Where did you get the 5! ?

- mathmath333

to permutate 5 students

- steve816

Actually, I think you might be right! 40C1 *40C4 *5!

- mathmath333

r u 100% sure

- steve816

Not a 100%, I struggled a little bit during probability unit too, but it seems right.

- BAdhi

when a captain is chosen, there will be 39 left so shouldnt it be
40C1*39C4

- mathmath333

but the 5 choosen students should be arranged in themselves

- ganeshie8

Alternative :
You can choose 5 ppl for the team in \(\dbinom{40}{5}\) ways
for each of that 5 member team, a captain can be chosen in \(\dbinom{5}{1}\) ways
so total possible teams = \(\dbinom{40}{5}*\dbinom{5}{1}\)

- ganeshie8

btw thats same as 40C1*39C4

- BAdhi

wow there are totally different ways to think of it.

- BAdhi

Since the arrangement inside the group is not relavant 5! is not required

- mathmath333

but in question the word 'arranged' is given

- ganeshie8

question is ambiguous
you can't do anything if the question is ambiguous

- ganeshie8

do you have answer ?

- mathmath333

yes 40 *39C4 is given answer

- ganeshie8

then read the question like this :
\[
\large \color{black}{\begin{align}
& \normalsize \text{There are 40 students. How many ways can a 5 member team }\hspace{.33em}\\~\\
& \normalsize \text{ with 1 captain and 4 normal players be formed ?}\hspace{.33em}\\~\\
\end{align}}
\]

- BAdhi

but in common sense, if we take a team, the team will not change if the team members are arranged in a different order.
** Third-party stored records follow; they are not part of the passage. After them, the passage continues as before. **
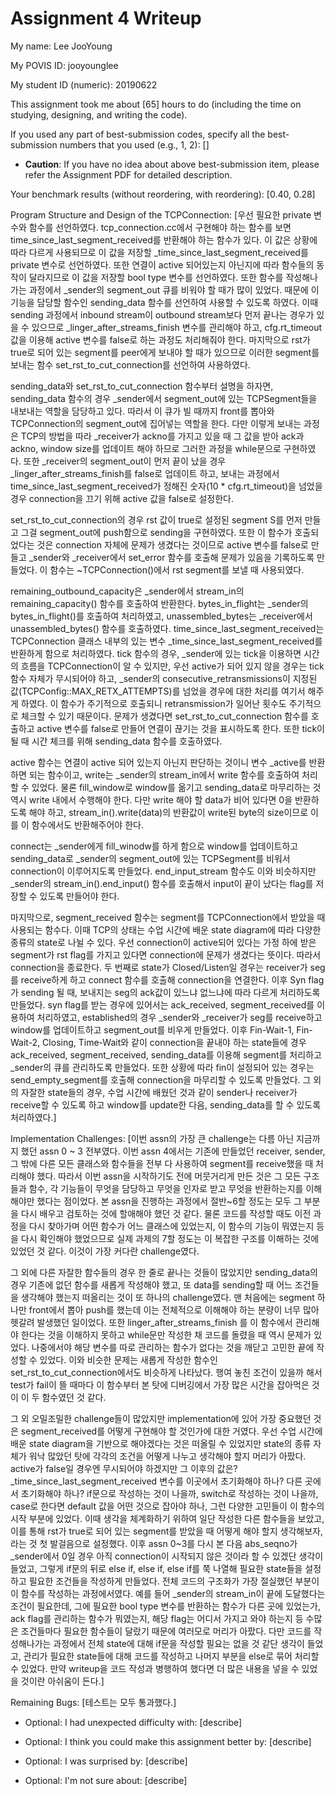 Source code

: Assignment 4 Writeup
=============

My name: Lee JooYoung

My POVIS ID: jooyounglee

My student ID (numeric): 20190622

This assignment took me about [65] hours to do (including the time on studying, designing, and writing the code).

If you used any part of best-submission codes, specify all the best-submission numbers that you used (e.g., 1, 2): []

- **Caution**: If you have no idea about above best-submission item, please refer the Assignment PDF for detailed description.

Your benchmark results (without reordering, with reordering): [0.40, 0.28]

Program Structure and Design of the TCPConnection:
[우선 필요한 private 변수와 함수를 선언하였다. tcp_connection.cc에서 구현해야 하는 함수를 보면 time_since_last_segment_received를 반환해야 하는 함수가 있다. 이 값은 상황에 따라 다르게 사용되므로 이 값을 저장할 _time_since_last_segment_received를 private 변수로 선언하였다. 또한 연결이 active 되어있는지 아닌지에 따라 함수들의 동작이 달라지므로 이 값을 저장할 bool type 변수를 선언하였다. 또한 함수를 작성해나가는 과정에서 _sender의 segment_out 큐를 비워야 할 때가 많이 있었다. 때문에 이 기능을 담당할 함수인 sending_data 함수를 선언하여 사용할 수 있도록 하였다. 이때 sending 과정에서 inbound stream이 outbound stream보다 먼저 끝나는 경우가 있을 수 있으므로 _linger_after_streams_finish 변수를 관리해야 하고, cfg.rt_timeout 값을 이용해 active 변수를 false로 하는 과정도 처리해줘야 한다. 마지막으로 rst가 true로 되어 있는 segment를 peer에게 보내야 할 때가 있으므로 이러한 segment를 보내는 함수 set_rst_to_cut_connection를 선언하여 사용하였다.

sending_data와 set_rst_to_cut_connection 함수부터 설명을 하자면, sending_data 함수의 경우 _sender에서 segment_out에 있는 TCPSegment들을 내보내는 역할을 담당하고 있다. 따라서 이 큐가 빌 때까지 front를 뽑아와 TCPConnection의 segment_out에 집어넣는 역할을 한다. 다만 이렇게 보내는 과정은 TCP의 방법을 따라 _receiver가 ackno를 가지고 있을 때 그 값을 받아 ack과 ackno, window size를 업데이트 해야 하므로 그러한 과정을 while문으로 구현하였다. 또한 _receiver의 segment_out이 먼저 끝이 났을 경우 _linger_after_streams_finish를 false로 업데이트 하고, 보내는 과정에서 time_since_last_segment_received가 정해진 숫자(10 * cfg.rt_timeout)을 넘었을 경우 connection을 끄기 위해 active 값을 false로 설정한다.

set_rst_to_cut_connection의 경우 rst 값이 true로 설정된 segment S를 먼저 만들고 그걸 segment_out에 push함으로 sending을 구현하였다. 또한 이 함수가 호출되었다는 것은 connection 자체에 문제가 생겼다는 것이므로 active 변수를 false로 만들고 _sender와 _receiver에서 set_error 함수를 호출해 문제가 있음을 기록하도록 만들었다. 이 함수는 ~TCPConnection()에서 rst segment를 보낼 때 사용되였다.

remaining_outbound_capacity은 _sender에서 stream_in의 remaining_capacity() 함수를 호출하여 반환한다. bytes_in_flight는 _sender의 bytes_in_flight()를 호출하여 처리하였고, unassembled_bytes는 _receiver에서 unassembled_bytes() 함수를 호출하였다. time_since_last_segment_received는 TCPConnection 클래스 내부의 있는 변수 _time_since_last_segment_received를 반환하게 함으로 처리하였다. tick 함수의 경우, _sender에 있는 tick을 이용하면 시간의 흐름을 TCPConnection이 알 수 있지만, 우선 active가 되어 있지 않을 경우는 tick 함수 자체가 무시되어야 하고, _sender의 consecutive_retransmissions이 지정된 값(TCPConfig::MAX_RETX_ATTEMPTS)를 넘었을 경우에 대한 처리를 여기서 해주게 하였다. 이 함수가 주기적으로 호출되니 retransmission가 일어난 횟수도 주기적으로 체크할 수 있기 때문이다. 문제가 생겼다면 set_rst_to_cut_connection 함수를 호출하고 active 변수를 false로 만들어 연결이 끊기는 것을 표시하도록 한다. 또한 tick이 될 때 시간 체크를 위해 sending_data 함수를 호출하였다.

active 함수는 연결이 active 되어 있는지 아닌지 판단하는 것이니 변수 _active를 반환하면 되는 함수이고, write는 _sender의 stream_in에서 write 함수를 호출하여 처리할 수 있었다. 물론 fill_window로 window를 옮기고 sending_data로 마무리하는 것 역시 write 내에서 수행해야 한다. 다만 write 해야 할 data가 비어 있다면 0을 반환하도록 해야 하고, stream_in().write(data)의 반환값이 write된 byte의 size이므로 이를 이 함수에서도 반환해주어야 한다.

connect는 _sender에게 fill_winodw를 하게 함으로 window를 업데이트하고 sending_data로 _sender의 segment_out에 있는 TCPSegment를 비워서 connection이 이루어지도록 만들었다. end_input_stream 함수도 이와 비슷하지만 _sender의 stream_in().end_input() 함수를 호출해서 input이 끝이 났다는 flag를 저장할 수 있도록 만들어야 한다.

마지막으로, segment_received 함수는 segment를 TCPConnection에서 받았을 때 사용되는 함수다. 이때 TCP의 상태는 수업 시간에 배운 state diagram에 따라 다양한 종류의 state로 나뉠 수 있다. 우선 connection이 active되어 있다는 가정 하에 받은 segment가 rst flag를 가지고 있다면 connection에 문제가 생겼다는 뜻이다. 따라서 connection을 종료한다. 두 번째로 state가 Closed/Listen일 경우는 receiver가 seg를 receive하게 하고 connect 함수를 호출해 connection을 연결한다. 이후 Syn flag가 sending 될 때, 보내지는 seg의 ack값이 있느냐 없느냐에 따라 다르게 처리하도록 만들었다. syn flag를 받는 경우에 있어서는 ack_received, segment_received를 이용하여 처리하였고, established의 경우 _sender와 _receiver가 seg를 receive하고 window를 업데이트하고 segment_out를 비우게 만들었다. 이후 Fin-Wait-1, Fin-Wait-2, Closing, Time-Wait와 같이 connection을 끝내야 하는 state들에 경우 ack_received, segment_received, sending_data를 이용해 segment를 처리하고 _sender의 큐를 관리하도록 만들었다. 또한 상황에 따라 fin이 설정되어 있는 경우는 send_empty_segment를 호출해 connection을 마무리할 수 있도록 만들었다. 그 외의 자잘한 state들의 경우, 수업 시간에 배웠던 것과 같이 sender나 receiver가 receive할 수 있도록 하고 window를 update한 다음, sending_data를 할 수 있도록 처리하였다.]

Implementation Challenges:
[이번 assn의 가장 큰 challenge는 다름 아닌 지금까지 했던 assn 0 ~ 3 전부였다. 이번 assn 4에서는 기존에 만들었던 receiver, sender, 그 밖에 다른 모든 클래스와 함수들을 전부 다 사용하여 segment를 receive했을 때 처리해야 했다. 따라서 이번 assn을 시작하기도 전에 머뭇거리게 만든 것은 그 모든 구조들과 함수, 각 기능들이 무엇을 담당하고 무엇을 인자로 받고 무엇을 반환하는지를 이해해야만 했다는 점이었다. 본 assn을 진행하는 과정에서 절반~6할 정도는 모두 그 부분을 다시 배우고 검토하는 것에 할애해야 했던 것 같다. 물론 코드를 작성할 때도 이전 과정을 다시 찾아가며 어떤 함수가 어느 클래스에 있었는지, 이 함수의 기능이 뭐였는지 등을 다시 확인해야 했었으므로 실제 과제의 7할 정도는 이 복잡한 구조를 이해하는 것에 있었던 것 같다. 이것이 가장 커다란 challenge였다.

그 외에 다른 자잘한 함수들의 경우 한 줄로 끝나는 것들이 많았지만 sending_data의 경우 기존에 없던 함수를 새롭게 작성해야 했고, 또 data를 sending할 때 어느 조건들을 생각해야 했는지 떠올리는 것이 또 하나의 challenge였다. 맨 처음에는 segment 하나만 front에서 뽑아 push를 했는데 이는 전체적으로 이해해야 하는 분량이 너무 많아 헷갈려 발생했던 일이었다. 또한 linger_after_streams_finish 를 이 함수에서 관리해야 한다는 것을 이해하지 못하고 while문만 작성한 채 코드를 돌렸을 때 역시 문제가 있었다. 나중에서야 해당 변수를 따로 관리하는 함수가 없다는 것을 깨닫고 고민한 끝에 작성할 수 있었다. 이와 비슷한 문제는 새롭게 작성한 함수인 set_rst_to_cut_connection에서도 비슷하게 나타났다. 행여 놓친 조건이 있을까 해서 test가 fail이 뜰 때마다 이 함수부터 본 탓에 디버깅에서 가장 많은 시간을 잡아먹은 것이 이 두 함수였던 것 같다.

그 외 오밀조밀한 challenge들이 많았지만 implementation에 있어 가장 중요했던 것은 segment_received를 어떻게 구현해야 할 것인가에 대한 거였다. 우선 수업 시간에 배운 state diagram을 기반으로 해야겠다는 것은 떠올릴 수 있었지만 state의 종류 자체가 워낙 많았던 탓에 각각의 조건을 어떻게 나누고 생각해야 할지 머리가 아팠다. active가 false일 경우엔 무시되어야 하겠지만 그 이후의 값은? _time_since_last_segment_received 변수를 이곳에서 초기화해야 하나? 다른 곳에서 초기화해야 하나? if문으로 작성하는 것이 나을까, switch로 작성하는 것이 나을까, case로 한다면 default 값을 어떤 것으로 잡아야 하나, 그런 다양한 고민들이 이 함수의 시작 부분에 있었다. 이때 생각을 체계화하기 위하여 일단 작성한 다른 함수들을 보았고, 이를 통해 rst가 true로 되어 있는 segment를 받았을 때 어떻게 해야 할지 생각해보자, 라는 것 첫 발걸음으로 설정했다. 이후 assn 0~3를 다시 본 다음 abs_seqno가 _sender에서 0일 경우 아직 connection이 시작되지 않은 것이라 할 수 있겠단 생각이 들었고, 그렇게 if문의 뒤로 else if, else if, else if를 쭉 나열해 필요한 state들을 설정하고 필요한 조건들을 작성하게 만들었다. 전체 코드의 구조화가 가장 절실했던 부분이 이 함수를 작성하는 과정에서였다. 예를 들어 _sender의 stream_in이 끝에 도달했다는 조건이 필요한데, 그에 필요한 bool type 변수를 반환하는 함수가 다른 곳에 있었는가, ack flag를 관리하는 함수가 뭐였는지, 해당 flag는 어디서 가지고 와야 하는지 등 수많은 조건들마다 필요한 함수들이 달랐기 때문에 여러모로 머리가 아팠다. 다만 코드를 작성해나가는 과정에서 전체 state에 대해 if문을 작성할 필요는 없을 것 같단 생각이 들었고, 관리가 필요한 state들에 대해 코드를 작성하고 나머지 부분을 else로 묶어 처리할 수 있었다. 만약 writeup을 코드 작성과 병행하여 했다면 더 많은 내용을 넣을 수 있었을 것이란 아쉬움이 든다.]

Remaining Bugs:
[테스트는 모두 통과했다.]

- Optional: I had unexpected difficulty with: [describe]

- Optional: I think you could make this assignment better by: [describe]

- Optional: I was surprised by: [describe]

- Optional: I'm not sure about: [describe]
The team will be the same

- mathmath333

ok but still max people gave 40C1*39C4 at first glance

- ganeshie8

40C1*39C4
is same as
40*39C4

- mathmath333

i m getting suspeciuos of my different approach of understanding

- mathmath333

yea i know its same

- mathmath333

thnks

- Jhannybean

These questions are pretty fun to think about and solve.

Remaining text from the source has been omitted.